もう一つは、 “Closing the gap in a generation: Health equity through action on the social determinants of health“ (世代内の健康格差を縮める:健康の社会的決定要因への働きかけを通しての健康における公正の達成) これは「健康の社会的決定要因」という近年、重視されているPHCと密接に関連する考え方です。

そして21世紀中葉に向かう現在の日本は、世界に先駆けて「少産多死」という人口転換 、いわば第4の健康転換期 に突入しており、財政も含めて大変な時代である。 だからこそ、PHCについて考え直すことが非常に重要な時期であるといえます。』

この文書でPHCの21世紀版と呼ばれている
「World Health Report  Primary Health Care: Now More Than Ever” (世界健康白書 プライマリ・ヘルス・ケア:それはこれまでにも増して必要とされている)」
http://www.who.int/whr/2008/whr08_en.pdf

を初めて知り、さっそく読んで、2008年のこの文書をこれまで見落としていたことを悔やんだ。

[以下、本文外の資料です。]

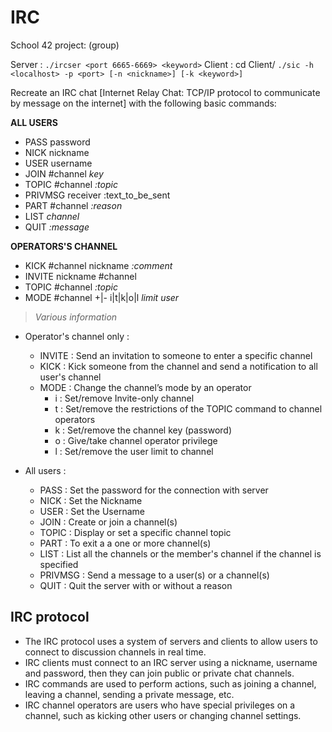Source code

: # IRC

School 42 project: (group)

Server : ```./ircser <port 6665-6669> <keyword>```
Client : cd Client/ ```./sic -h <localhost> -p <port> [-n <nickname>] [-k <keyword>]```

Recreate an IRC chat [Internet Relay Chat: TCP/IP protocol to communicate by message on the internet] with the following basic commands:

**ALL USERS**
- PASS		password
- NICK		nickname
- USER		username
- JOIN		#channel *key*
- TOPIC		#channel *:topic*
- PRIVMSG	receiver :text_to_be_sent
- PART		#channel *:reason*
- LIST		*channel*
- QUIT		*:message*

**OPERATORS'S CHANNEL**
- KICK		#channel nickname *:comment*
- INVITE	nickname #channel
- TOPIC		#channel *:topic*
- MODE		#channel +|- i|t|k|o|l *limit* *user*

>	_Various information_
- Operator's channel only :
	- INVITE : Send an invitation to someone to enter a specific channel
	- KICK : Kick someone from the channel and send a notification to all user's channel
	- MODE : Change the channel’s mode by an operator
		- i : Set/remove Invite-only channel
		- t : Set/remove the restrictions of the TOPIC command to channel operators
		- k : Set/remove the channel key (password)
		- o : Give/take channel operator privilege
		- l : Set/remove the user limit to channel

- All users :
	- PASS : Set the password for the connection with server
	- NICK : Set the Nickname
	- USER : Set the Username		
	- JOIN : Create or join a channel(s)
	- TOPIC : Display or set a specific channel topic
	- PART : To exit a a one or more channel(s)
	- LIST : List all the channels or the member's channel if the channel is specified
	- PRIVMSG : Send a message to a user(s) or a channel(s)  
	- QUIT : Quit the server with or without a reason

## IRC protocol
- The IRC protocol uses a system of servers and clients to allow users to connect to discussion channels in real time.
- IRC clients must connect to an IRC server using a nickname, username and password, then they can join public or private chat channels.
- IRC commands are used to perform actions, such as joining a channel, leaving a channel, sending a private message, etc.
- IRC channel operators are users who have special privileges on a channel, such as kicking other users or changing channel settings.
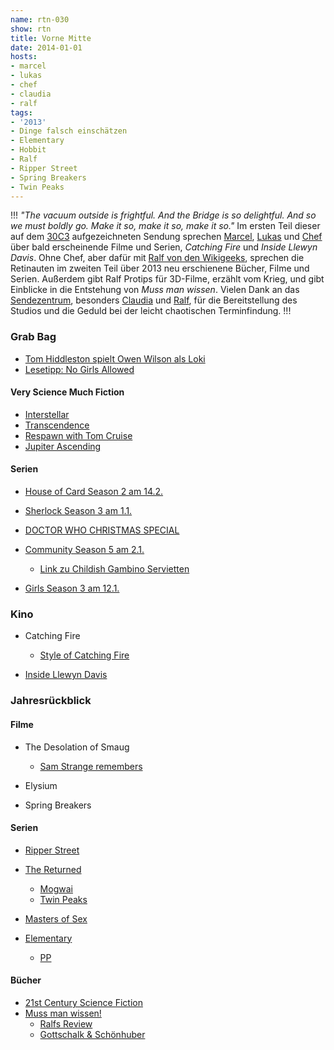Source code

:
 ```yaml
---
name: rtn-030
show: rtn
title: Vorne Mitte
date: 2014-01-01
hosts:
- marcel
- lukas
- chef
- claudia
- ralf
tags:
- '2013'
- Dinge falsch einschätzen
- Elementary
- Hobbit
- Ralf
- Ripper Street
- Spring Breakers
- Twin Peaks
---
```

!!!
_"The vacuum outside is frightful. And the Bridge is so delightful. And so we must boldly go. Make it so, make it so, make it so."_ Im ersten Teil dieser auf dem [30C3](https://events.ccc.de/congress/2013/wiki/Main_Page) aufgezeichneten Sendung sprechen [Marcel](https://twitter.com/sirmarcel), [Lukas](https://twitter.com/blubser) und [Chef](https://twitter.com/blubser) über bald erscheinende Filme und Serien, _Catching Fire_ und _Inside Llewyn Davis_. Ohne Chef, aber dafür mit [Ralf von den Wikigeeks](https://twitter.com/rstockm), sprechen die Retinauten im zweiten Teil über 2013 neu erschienene Bücher, Filme und Serien. Außerdem gibt Ralf Protips für 3D-Filme, erzählt vom Krieg, und gibt Einblicke in die Entstehung von _Muss man wissen_. Vielen Dank an das [Sendezentrum](http://metaebene.me/blog/2013/12/02/30c3-podlove-assembly-und-das-sendezentrum/), besonders [Claudia](https://twitter.com/wortkomplex) und [Ralf](https://twitter.com/rstockm), für die Bereitstellung des Studios und die Geduld bei der leicht chaotischen Terminfindung.
!!!

### Grab Bag

- [Tom Hiddleston spielt Owen Wilson als Loki](http://badassdigest.com/2013/10/11/look-out-rich-little-tom-hiddleston-doing-owen-wilson-as-loki)
- [Lesetipp: No Girls Allowed](http://www.polygon.com/features/2013/12/2/5143856/no-girls-allowed)

#### Very Science Much Fiction

- [Interstellar](http://badassdigest.com/2013/12/14/the-trailer-for-interstellar-inspires-moves-and-excites)
- [Transcendence](http://badassdigest.com/2013/12/20/okay-so-this-is-what-transcendence-will-look-like/)
- [Respawn with Tom Cruise](http://badassdigest.com/2013/12/11/killing-ned-ryerson-edge-of-tomorrow-trailer)
- [Jupiter Ascending](http://badassdigest.com/2013/12/11/killing-ned-ryerson-edge-of-tomorrow-trailer)

#### Serien

- [House of Card Season 2 am 14.2.](http://www.youtube.com/watch?v=jFhJjCmYi1M)
- [Sherlock Season 3 am 1.1.](http://www.youtube.com/watch?v=9UcR9iKArd0)
- [DOCTOR WHO CHRISTMAS SPECIAL](http://badassdigest.com/2013/12/11/the-time-of-the-doctor-trailer-prepare-to-say-goodbye-to-the-weird-faced-gu)
- [Community Season 5 am 2.1.](http://badassdigest.com/2013/12/12/big-ass-community-season-five-trailer-puts-a-coin-in-donald-glovers-slot)
  - [Link zu Childish Gambino Servietten](http://pigeonsandplanes.com/2013/10/childish-gambino-letters/)

- [Girls Season 3 am 12.1.](http://www.youtube.com/watch?v=MRtwqdQ6UdI)

### Kino

- Catching Fire
  - [Style of Catching Fire](http://www.theatlantic.com/entertainment/archive/2013/12/designing-em-catching-fire-em-s-retro-dystopian-future/281973/)

- [Inside Llewyn Davis](http://www.imdb.com/title/tt2042568/)

### Jahresrückblick

#### Filme

- The Desolation of Smaug
  - [Sam Strange remembers](http://badassdigest.com/2013/12/13/sam-strange-remembers-the-hobbit-the-desolation-of-smaug/)

- Elysium
- Spring Breakers

#### Serien

- [Ripper Street ](http://en.wikipedia.org/wiki/Ripper_Street)
- [The Returned](http://en.wikipedia.org/wiki/Les_Revenants_(TV_series))
  - [Mogwai](http://en.wikipedia.org/wiki/Mogwai)
  - [Twin Peaks](http://en.wikipedia.org/wiki/Twin_Peaks)

- [Masters of Sex](http://de.wikipedia.org/wiki/Masters_of_Sex)
- [Elementary](http://en.wikipedia.org/wiki/Elementary_(TV_series))
  - [PP](https://secure.retinacast.de/rtc-pp-e16-elementary/)

#### Bücher

- [21st Century Science Fiction](http://www.amazon.de/21st-Century-Science-Fiction-David-ebook/dp/B00GC1IHBA?tag=retinacast04-21)
- [Muss man wissen!](http://www.amazon.de/Muss-man-wissen-Sebastian-Bartoschek/dp/3944342291?tag=retinacast04-21)
  - [Ralfs Review](http://www.amazon.de/review/R1PD8ANGJV74TF/ref=cm_cr_dp_title?ie=UTF8&ASIN=3944342291&channel=detail-glance&nodeID=299956&store=books?tag=retinacast04-21)
  - [Gottschalk & Schönhuber](http://www.spiegel.de/spiegel/print/d-9289744.html)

Why a renewal of primary health care (PHC), and why now, more than ever?

そこでは、
①ユニバーサル・ヘルス・カバレッジ(要するに国民皆保険)
②人間中心のプライマリ・ケア、
③健康の視点での全ての政策の吟味
の三つからなる「新しいプライマリ・ヘルス・ケア」を提案している。

途上国用のプライマリ・ヘルス・ケア(PHC)、先進国用のヘルス・プロモーションという傾向があったこれまでの健康戦略に対し。途上国にも先進国にも適用できる新しい健康戦略として、リニューアルされたPHCが提唱されているのである。

この変化の推進力が健康の社会的決定要因SDHの科学的確認だったのは言うまでもない。